*** Opening of Materials provided ***
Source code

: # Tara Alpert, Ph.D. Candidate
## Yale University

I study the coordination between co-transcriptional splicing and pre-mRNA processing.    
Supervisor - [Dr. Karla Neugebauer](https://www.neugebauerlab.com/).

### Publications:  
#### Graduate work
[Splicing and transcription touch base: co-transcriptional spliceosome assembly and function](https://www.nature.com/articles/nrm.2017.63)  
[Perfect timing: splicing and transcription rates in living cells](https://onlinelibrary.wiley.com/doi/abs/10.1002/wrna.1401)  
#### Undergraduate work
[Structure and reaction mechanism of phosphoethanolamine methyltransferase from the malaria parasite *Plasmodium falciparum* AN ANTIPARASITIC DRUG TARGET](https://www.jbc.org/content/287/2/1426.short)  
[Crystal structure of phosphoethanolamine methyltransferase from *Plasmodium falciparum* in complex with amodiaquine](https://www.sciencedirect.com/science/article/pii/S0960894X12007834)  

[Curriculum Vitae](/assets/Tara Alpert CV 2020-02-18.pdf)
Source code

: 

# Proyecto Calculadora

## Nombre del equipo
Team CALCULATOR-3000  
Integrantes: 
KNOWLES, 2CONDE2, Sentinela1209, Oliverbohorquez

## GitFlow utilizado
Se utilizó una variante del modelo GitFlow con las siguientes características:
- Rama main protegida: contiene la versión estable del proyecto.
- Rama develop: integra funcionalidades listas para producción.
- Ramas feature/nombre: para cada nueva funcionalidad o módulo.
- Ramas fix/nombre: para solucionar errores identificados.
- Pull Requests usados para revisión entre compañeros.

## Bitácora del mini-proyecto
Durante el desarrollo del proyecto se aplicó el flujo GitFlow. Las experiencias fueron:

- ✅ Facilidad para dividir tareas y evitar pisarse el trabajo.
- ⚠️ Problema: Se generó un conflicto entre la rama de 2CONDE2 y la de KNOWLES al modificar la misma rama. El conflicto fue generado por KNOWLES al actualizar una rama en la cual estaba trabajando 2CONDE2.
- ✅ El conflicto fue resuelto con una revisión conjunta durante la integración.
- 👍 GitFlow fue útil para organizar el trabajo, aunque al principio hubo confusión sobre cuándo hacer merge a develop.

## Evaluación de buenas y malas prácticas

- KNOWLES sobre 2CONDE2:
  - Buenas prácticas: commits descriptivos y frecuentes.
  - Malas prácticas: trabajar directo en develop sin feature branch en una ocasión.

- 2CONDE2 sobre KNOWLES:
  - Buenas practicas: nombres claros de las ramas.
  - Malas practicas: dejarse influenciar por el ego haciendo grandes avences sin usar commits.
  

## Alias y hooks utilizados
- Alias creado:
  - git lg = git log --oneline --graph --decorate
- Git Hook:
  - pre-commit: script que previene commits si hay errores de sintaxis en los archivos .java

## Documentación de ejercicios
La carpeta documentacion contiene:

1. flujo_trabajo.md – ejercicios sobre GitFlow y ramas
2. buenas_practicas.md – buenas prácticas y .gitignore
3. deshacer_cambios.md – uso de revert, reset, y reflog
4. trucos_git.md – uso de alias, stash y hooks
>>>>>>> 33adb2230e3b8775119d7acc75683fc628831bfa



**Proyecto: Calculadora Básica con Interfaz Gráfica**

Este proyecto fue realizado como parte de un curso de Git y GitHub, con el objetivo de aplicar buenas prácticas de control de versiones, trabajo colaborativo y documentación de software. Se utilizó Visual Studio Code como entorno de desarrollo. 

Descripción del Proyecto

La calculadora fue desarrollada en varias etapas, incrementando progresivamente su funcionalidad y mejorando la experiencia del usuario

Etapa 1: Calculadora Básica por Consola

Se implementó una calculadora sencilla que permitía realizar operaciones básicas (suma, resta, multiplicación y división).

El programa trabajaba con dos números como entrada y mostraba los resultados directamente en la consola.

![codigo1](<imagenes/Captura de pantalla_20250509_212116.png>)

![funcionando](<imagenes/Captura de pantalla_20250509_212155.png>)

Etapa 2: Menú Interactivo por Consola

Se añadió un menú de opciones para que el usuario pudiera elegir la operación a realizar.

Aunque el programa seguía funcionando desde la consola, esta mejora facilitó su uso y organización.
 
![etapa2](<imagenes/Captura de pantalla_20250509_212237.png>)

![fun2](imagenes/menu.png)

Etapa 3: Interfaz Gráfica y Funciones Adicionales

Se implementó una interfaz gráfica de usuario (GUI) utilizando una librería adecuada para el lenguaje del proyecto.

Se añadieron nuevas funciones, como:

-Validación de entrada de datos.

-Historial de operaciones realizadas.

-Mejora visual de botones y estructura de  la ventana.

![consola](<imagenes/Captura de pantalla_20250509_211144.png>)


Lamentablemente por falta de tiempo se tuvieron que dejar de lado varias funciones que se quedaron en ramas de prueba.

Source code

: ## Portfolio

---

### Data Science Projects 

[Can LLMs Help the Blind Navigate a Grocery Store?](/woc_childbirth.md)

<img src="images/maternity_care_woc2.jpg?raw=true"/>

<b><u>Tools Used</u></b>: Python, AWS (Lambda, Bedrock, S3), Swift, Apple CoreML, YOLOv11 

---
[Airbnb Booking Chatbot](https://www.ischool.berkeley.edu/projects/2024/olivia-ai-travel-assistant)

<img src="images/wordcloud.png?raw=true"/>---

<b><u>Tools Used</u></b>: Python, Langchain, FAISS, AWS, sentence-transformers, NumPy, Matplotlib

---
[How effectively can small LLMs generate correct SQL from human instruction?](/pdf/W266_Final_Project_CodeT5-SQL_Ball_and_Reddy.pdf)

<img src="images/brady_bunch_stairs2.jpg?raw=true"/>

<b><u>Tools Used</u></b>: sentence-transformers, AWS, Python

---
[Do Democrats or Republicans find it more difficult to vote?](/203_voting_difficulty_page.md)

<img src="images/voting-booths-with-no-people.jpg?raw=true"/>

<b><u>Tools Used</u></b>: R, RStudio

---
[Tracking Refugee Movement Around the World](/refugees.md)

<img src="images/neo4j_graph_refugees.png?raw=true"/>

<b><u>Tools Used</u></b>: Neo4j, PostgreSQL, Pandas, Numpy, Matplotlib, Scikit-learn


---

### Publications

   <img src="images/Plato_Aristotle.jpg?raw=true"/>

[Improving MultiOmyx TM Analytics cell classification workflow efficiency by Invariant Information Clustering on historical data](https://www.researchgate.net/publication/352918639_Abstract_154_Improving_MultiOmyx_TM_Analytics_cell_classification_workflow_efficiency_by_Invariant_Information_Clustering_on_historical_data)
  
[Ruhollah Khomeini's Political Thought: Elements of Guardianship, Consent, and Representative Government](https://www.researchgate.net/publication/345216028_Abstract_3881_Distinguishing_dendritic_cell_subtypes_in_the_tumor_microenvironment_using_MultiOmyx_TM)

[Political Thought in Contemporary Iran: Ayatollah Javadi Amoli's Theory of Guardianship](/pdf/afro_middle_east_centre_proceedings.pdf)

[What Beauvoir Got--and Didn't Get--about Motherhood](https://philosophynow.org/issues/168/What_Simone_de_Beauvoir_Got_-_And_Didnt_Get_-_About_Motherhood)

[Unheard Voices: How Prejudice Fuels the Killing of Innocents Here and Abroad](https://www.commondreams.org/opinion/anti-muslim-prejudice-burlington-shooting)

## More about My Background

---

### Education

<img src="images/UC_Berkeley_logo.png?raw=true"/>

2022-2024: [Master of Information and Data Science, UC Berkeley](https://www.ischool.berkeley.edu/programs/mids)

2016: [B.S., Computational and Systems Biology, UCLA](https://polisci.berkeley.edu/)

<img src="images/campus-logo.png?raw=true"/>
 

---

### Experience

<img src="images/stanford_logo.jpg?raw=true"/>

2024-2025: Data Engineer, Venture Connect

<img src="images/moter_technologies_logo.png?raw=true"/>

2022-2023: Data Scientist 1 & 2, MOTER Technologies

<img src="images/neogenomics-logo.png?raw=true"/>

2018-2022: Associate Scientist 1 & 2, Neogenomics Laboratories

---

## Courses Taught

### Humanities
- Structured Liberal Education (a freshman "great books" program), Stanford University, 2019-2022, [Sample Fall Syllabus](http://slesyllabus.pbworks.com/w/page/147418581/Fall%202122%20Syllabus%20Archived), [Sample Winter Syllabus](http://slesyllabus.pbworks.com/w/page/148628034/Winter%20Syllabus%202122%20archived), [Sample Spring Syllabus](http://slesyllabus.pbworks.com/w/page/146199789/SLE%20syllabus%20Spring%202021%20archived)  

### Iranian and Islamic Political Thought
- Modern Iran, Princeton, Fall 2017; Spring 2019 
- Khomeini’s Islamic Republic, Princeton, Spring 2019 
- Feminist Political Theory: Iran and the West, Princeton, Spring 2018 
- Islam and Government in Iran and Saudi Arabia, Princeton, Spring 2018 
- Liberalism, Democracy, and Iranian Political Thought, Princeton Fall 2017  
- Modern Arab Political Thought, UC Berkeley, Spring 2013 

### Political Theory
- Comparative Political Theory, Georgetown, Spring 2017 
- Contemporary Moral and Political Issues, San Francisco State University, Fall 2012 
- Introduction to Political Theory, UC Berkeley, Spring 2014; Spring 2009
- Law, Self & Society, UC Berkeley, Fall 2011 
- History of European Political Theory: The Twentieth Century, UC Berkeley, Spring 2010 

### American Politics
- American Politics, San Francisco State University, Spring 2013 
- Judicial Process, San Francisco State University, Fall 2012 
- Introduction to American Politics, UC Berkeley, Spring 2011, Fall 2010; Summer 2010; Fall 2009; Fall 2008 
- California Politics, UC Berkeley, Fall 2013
*** Close of Materials provided ***
#### What you need to do:
Reproduce the entries above exactly, but only the lines between the line holding "[Perfect timing: splicing" and the line holding "- Rama main", inclusive.

#### Expected answer:
[Perfect timing: splicing and transcription rates in living cells](https://onlinelibrary.wiley.com/doi/abs/10.1002/wrna.1401)  
#### Undergraduate work
[Structure and reaction mechanism of phosphoethanolamine methyltransferase from the malaria parasite *Plasmodium falciparum* AN ANTIPARASITIC DRUG TARGET](https://www.jbc.org/content/287/2/1426.short)  
[Crystal structure of phosphoethanolamine methyltransferase from *Plasmodium falciparum* in complex with amodiaquine](https://www.sciencedirect.com/science/article/pii/S0960894X12007834)  

[Curriculum Vitae](/assets/Tara Alpert CV 2020-02-18.pdf)
Source code

: 

# Proyecto Calculadora

## Nombre del equipo
Team CALCULATOR-3000  
Integrantes: 
KNOWLES, 2CONDE2, Sentinela1209, Oliverbohorquez

## GitFlow utilizado
Se utilizó una variante del modelo GitFlow con las siguientes características:
- Rama main protegida: contiene la versión estable del proyecto.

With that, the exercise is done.